TRIM22 inhibits endometrial cancer progression through the NOD2/NF‑κB signaling pathway and confers a favorable prognosis.

Abstract

Endometrial cancer (EnC) is a malignant gynecological tumor commonly observed in developed countries, specifically among post-menopausal women. Although numerous patients with EnC receive promising prognoses, those with advanced or metastatic disease often have a poor prognosis and an impaired quality of life. Tripartite motif-containing 22 (TRIM22) has been confirmed to play many crucial roles in different biological processes, from inflammatory to tumorigenesis. However, the multifaceted roles of TRIM22 in EnC remain uncharacterized.
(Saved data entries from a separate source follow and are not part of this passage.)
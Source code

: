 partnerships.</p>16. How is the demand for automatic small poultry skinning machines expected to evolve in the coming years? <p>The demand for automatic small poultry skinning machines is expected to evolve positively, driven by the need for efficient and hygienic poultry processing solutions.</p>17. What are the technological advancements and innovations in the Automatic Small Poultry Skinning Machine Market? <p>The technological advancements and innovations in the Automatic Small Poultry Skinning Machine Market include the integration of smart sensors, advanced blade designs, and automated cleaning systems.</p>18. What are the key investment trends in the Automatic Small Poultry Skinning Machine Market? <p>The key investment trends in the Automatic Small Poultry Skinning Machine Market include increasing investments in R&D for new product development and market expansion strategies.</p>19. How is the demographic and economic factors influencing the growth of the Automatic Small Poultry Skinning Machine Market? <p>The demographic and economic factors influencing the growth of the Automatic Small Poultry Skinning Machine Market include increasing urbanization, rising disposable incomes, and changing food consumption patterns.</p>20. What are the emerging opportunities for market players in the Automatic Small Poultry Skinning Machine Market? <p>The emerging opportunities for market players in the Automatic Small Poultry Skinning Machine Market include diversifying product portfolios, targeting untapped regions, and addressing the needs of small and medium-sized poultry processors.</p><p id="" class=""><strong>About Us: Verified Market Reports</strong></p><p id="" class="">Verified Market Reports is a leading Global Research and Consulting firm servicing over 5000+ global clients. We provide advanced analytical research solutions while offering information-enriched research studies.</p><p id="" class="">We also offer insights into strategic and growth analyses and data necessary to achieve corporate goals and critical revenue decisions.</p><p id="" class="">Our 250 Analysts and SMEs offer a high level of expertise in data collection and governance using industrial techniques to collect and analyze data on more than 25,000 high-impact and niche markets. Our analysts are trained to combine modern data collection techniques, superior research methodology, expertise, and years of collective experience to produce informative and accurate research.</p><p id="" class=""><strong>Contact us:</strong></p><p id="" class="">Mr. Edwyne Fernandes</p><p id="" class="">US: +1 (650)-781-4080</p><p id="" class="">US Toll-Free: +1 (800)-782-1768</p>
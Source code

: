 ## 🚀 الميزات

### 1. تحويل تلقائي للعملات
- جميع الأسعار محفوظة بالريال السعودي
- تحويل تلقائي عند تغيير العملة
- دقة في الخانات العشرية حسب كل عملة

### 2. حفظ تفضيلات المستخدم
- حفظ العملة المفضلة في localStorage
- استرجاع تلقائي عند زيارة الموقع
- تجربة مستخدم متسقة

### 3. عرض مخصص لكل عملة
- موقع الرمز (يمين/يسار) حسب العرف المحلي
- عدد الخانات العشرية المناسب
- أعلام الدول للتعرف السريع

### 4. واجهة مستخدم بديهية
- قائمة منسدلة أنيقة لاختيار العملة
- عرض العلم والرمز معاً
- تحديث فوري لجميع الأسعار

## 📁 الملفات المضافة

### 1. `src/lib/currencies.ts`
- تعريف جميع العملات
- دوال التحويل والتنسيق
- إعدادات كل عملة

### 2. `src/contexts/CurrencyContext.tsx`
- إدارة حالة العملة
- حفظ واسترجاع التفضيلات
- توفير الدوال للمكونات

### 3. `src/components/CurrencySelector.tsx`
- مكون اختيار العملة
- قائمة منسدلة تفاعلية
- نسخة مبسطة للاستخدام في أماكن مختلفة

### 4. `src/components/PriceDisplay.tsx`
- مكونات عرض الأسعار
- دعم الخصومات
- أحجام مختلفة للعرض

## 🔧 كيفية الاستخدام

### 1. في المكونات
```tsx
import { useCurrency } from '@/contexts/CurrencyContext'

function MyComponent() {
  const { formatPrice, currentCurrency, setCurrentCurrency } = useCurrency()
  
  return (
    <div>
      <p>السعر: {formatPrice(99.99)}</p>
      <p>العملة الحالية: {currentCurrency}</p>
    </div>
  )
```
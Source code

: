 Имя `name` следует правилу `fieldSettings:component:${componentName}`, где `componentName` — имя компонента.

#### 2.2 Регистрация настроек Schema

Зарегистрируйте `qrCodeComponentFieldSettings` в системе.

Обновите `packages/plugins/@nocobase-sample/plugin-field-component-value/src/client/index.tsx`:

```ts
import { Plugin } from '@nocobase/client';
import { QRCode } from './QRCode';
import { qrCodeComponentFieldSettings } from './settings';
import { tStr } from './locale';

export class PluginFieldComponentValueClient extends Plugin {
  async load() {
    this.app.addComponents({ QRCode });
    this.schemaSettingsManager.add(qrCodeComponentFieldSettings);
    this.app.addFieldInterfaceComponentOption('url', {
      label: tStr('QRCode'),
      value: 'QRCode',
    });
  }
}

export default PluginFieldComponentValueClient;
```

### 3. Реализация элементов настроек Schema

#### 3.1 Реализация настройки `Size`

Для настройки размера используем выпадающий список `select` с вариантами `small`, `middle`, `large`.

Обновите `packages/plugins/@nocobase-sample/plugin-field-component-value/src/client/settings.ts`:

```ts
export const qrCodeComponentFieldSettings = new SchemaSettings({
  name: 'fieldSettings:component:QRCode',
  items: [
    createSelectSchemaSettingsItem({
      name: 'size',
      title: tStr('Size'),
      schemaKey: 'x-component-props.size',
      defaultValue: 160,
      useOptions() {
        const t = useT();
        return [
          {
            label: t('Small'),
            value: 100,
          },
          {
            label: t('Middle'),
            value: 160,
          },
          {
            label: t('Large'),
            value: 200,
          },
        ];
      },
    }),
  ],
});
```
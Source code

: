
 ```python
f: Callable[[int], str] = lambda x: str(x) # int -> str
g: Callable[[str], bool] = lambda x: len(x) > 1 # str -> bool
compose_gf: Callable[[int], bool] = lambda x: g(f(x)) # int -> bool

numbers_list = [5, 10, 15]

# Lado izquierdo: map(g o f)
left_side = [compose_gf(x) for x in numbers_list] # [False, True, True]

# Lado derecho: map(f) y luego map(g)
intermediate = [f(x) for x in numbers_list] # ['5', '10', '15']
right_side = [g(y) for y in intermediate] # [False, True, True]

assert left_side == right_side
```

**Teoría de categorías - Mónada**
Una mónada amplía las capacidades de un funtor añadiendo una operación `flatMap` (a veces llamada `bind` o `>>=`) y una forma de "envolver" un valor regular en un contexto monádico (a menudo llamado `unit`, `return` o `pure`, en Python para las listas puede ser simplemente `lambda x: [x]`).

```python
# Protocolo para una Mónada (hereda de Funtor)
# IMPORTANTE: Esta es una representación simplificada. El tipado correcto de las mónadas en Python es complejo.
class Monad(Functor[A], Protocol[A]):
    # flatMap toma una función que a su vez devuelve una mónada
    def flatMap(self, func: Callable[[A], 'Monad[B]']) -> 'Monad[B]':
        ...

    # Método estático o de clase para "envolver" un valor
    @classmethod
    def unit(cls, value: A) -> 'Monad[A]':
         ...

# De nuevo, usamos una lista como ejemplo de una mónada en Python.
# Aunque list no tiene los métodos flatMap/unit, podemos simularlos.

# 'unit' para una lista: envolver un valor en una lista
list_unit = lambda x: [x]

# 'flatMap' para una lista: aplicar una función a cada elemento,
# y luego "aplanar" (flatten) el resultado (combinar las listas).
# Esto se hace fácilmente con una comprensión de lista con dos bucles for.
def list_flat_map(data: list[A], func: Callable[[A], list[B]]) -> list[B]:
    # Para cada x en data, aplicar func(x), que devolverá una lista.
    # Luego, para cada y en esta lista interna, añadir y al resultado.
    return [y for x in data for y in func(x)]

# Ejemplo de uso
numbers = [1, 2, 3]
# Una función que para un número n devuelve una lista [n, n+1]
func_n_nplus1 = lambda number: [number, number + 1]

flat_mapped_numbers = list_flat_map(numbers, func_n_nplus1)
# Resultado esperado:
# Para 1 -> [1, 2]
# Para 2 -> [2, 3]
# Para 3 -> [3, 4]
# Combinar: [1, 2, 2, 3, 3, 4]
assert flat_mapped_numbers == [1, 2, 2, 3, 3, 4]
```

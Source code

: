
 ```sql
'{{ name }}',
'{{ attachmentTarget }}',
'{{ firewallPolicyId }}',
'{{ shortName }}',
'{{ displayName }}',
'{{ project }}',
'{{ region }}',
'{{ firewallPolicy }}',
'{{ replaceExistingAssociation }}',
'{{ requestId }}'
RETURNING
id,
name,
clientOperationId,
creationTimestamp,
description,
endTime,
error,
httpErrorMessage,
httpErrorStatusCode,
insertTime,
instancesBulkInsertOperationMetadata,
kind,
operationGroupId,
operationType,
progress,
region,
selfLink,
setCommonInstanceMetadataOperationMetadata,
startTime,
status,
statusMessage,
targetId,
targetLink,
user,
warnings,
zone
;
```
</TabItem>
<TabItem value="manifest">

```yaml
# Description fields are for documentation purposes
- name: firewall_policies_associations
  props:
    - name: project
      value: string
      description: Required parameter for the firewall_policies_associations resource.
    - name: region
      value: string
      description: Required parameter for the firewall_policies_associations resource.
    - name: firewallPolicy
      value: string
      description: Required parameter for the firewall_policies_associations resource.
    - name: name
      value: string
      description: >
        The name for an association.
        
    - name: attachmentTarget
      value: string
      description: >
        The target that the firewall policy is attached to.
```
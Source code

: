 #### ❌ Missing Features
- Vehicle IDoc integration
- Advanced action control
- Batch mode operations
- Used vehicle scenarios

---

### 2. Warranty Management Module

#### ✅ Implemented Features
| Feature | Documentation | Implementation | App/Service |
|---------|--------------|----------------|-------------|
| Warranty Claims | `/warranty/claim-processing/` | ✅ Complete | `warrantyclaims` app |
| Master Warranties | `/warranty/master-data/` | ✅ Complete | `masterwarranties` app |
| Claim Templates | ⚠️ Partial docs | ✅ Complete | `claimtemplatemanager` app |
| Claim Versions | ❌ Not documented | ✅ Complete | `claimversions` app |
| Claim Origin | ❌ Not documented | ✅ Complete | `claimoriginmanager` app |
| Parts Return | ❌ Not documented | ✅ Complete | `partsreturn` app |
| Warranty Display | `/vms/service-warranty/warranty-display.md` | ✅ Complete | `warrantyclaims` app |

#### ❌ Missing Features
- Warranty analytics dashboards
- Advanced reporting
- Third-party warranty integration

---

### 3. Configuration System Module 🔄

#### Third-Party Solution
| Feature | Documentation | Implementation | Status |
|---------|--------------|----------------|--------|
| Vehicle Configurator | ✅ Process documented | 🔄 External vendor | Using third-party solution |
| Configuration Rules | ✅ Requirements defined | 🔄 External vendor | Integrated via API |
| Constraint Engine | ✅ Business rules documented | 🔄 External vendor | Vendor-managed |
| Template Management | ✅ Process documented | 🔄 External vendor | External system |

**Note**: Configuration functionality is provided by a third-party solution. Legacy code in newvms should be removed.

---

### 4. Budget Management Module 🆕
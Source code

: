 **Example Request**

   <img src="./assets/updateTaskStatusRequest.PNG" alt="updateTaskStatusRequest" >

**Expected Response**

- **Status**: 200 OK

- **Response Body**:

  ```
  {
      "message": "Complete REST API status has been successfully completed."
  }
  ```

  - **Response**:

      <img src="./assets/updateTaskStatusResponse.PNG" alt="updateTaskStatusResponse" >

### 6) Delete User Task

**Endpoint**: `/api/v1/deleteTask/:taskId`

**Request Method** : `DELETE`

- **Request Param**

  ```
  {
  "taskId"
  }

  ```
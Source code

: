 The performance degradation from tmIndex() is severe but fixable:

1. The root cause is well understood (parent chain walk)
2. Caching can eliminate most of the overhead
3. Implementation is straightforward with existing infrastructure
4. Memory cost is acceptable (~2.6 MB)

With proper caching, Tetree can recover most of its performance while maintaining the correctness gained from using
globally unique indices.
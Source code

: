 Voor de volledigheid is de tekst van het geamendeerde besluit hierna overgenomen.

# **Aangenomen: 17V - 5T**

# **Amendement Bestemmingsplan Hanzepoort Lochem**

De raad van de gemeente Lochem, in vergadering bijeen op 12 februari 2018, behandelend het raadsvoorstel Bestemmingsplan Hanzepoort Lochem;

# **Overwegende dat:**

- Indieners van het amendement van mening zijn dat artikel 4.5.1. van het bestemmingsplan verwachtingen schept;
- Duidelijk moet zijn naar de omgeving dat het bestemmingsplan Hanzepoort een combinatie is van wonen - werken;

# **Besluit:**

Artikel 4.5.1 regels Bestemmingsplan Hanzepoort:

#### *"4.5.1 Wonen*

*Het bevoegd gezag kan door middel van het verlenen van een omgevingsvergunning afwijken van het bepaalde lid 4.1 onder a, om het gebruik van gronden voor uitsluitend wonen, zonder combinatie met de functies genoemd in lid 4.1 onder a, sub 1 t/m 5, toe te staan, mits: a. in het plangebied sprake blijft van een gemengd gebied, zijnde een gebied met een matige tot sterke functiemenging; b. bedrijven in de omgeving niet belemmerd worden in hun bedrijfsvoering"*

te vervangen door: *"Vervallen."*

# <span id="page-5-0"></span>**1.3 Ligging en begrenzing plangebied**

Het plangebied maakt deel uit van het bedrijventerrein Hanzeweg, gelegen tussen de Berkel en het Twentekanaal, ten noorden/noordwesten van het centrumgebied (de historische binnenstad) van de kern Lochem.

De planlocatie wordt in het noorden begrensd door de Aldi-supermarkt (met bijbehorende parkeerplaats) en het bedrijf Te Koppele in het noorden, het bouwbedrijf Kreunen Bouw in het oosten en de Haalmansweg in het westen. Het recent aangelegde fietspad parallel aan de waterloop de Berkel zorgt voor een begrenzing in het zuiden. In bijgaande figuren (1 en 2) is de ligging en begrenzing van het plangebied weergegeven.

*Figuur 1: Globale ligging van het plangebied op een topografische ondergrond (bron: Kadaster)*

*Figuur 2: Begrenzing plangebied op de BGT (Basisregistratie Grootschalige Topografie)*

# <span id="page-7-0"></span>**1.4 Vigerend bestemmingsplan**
Herein, comparing normal endometrial tissues with tumor tissues obtained from patients, it was concluded that TRIM22 expression was decreased in tumor tissues. However, the overexpression of TRIM22 served to inhibit the migratory, invasive, proliferative and cell cycle activity of EnC cells. Moreover, the knockdown of TRIM22 increased the migratory, invasive, and proliferative activity of the EnC cells. Furthermore, it was found that TRIM22 effectively suppressed EnC progression through the nucleotide binding oligomerization domain containing 2 (NOD2)/nuclear factor (NF)-κB pathway. The data also demonstrated that TRIM22 functions as an inhibitor of EnC tumor xenograft growth in vivo. Overall, the findings of the present study define a novel regulatory role for TRIM22 in EnC progression. Moreover, TRIM22 may serve as an important prognostic predictor for EnC.